Are experiencers of high strangeness authors of the impossible, to steal a phrase from Jeff Kripal? Well, first questions first: Are our experiences about the actual, the possible, or the impossible and are we authors of anything at all?
I cheated. That’s two questions. Or four. But who’s counting?
Seems to me that if we’re retelling what actually occurred and we don’t know all of what actually occurred because some elements are missing for us, then we’re not retelling the actual. We’re retelling our reaction to something strange and telling what it means to us. So, we can nix the actual.
Within this whatever-it-is experience, are we shown, demonstrating, or otherwise conjuring the possible? Possibly. Perhaps there’s a dual meaning to having an element of our experience that is missing–which is that there’s something missing in us, or something of which we are on the cusp, and aliens are really movie trolls giving us spoilers to the film of our lives.
What about the impossible, then? Well, that one’s trickier because if we’re shown something impossible as though it is actual, or immersed in a hallucinatory virtual reality wherein we’re tricked into believing something impossible, then outside of another type of trolling, this would presumably be something done to us for us. For our benefit, perhaps, but definitely for us to work on. Maybe just to see what we do with it, see how it does or does not grow us.
Now, you may have tackled those questions before, so let’s swoop it around to a question you might have missed: What, if anything, is the role of the audience in this?
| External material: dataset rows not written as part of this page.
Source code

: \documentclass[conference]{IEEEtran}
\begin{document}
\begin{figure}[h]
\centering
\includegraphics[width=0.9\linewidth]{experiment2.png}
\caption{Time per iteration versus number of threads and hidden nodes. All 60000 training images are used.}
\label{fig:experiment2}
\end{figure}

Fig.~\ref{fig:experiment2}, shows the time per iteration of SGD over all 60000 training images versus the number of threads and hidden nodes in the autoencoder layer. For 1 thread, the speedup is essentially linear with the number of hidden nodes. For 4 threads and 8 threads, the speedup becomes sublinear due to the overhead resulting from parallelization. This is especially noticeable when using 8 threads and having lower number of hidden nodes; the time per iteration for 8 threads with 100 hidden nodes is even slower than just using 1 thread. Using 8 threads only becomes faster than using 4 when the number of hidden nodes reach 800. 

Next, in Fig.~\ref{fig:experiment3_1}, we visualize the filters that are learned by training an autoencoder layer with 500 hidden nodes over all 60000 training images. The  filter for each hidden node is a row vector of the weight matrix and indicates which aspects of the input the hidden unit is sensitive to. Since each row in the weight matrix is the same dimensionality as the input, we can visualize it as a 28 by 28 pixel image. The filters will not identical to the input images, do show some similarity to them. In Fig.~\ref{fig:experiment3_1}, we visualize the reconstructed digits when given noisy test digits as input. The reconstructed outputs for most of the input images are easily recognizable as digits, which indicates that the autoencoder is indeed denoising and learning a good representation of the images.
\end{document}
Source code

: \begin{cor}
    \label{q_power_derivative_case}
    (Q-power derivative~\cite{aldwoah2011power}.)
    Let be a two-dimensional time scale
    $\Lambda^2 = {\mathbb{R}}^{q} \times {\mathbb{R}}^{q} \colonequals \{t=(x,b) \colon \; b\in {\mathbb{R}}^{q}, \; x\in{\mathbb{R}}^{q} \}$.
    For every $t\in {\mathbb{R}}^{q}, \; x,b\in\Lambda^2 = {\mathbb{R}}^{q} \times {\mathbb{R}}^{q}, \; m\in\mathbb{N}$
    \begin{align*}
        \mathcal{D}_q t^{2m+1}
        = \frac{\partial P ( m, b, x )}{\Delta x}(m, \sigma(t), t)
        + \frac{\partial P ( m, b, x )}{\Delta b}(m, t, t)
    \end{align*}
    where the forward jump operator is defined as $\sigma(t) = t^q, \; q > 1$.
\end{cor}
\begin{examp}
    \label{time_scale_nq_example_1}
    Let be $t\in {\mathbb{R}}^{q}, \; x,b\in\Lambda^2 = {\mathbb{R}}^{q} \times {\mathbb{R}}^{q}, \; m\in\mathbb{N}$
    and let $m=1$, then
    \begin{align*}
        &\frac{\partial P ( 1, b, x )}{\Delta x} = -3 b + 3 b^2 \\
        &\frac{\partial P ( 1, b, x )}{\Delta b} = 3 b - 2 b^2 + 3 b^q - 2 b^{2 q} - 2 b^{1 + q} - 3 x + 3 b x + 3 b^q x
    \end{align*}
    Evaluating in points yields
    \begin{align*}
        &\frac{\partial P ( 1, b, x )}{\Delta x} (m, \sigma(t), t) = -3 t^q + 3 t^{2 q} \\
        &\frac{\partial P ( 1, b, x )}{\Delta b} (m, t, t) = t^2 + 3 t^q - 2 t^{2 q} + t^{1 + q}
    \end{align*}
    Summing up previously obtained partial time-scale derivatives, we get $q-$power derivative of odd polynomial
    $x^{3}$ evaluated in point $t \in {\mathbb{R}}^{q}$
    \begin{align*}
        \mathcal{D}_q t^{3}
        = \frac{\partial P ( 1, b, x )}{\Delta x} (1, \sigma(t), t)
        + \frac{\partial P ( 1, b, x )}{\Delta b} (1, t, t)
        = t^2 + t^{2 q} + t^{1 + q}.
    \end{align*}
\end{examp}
No story comes alive without an audience. And an experience that does not reveal what it actually is, that is itself a mystery, is nothing more than a story. But saying “nothing more” isn’t giving story credit for what it is: story is everything. Story is the living connection between author and audience, both of whom are writing it and filling it and themselves with meaning. So, if I’m an experiencer and I’m writing this and you’re a reader reading it, that means we’re writing the story together. I’m giving the words and my meaning and you’re also giving meaning and pondering to add or subtract words, or, less likely, say, “That’s perfectly stated.” We’re both editing it. We’re both giving life to it and therefore meaning to it and ourselves through the simple act of caring to engage by way of interest.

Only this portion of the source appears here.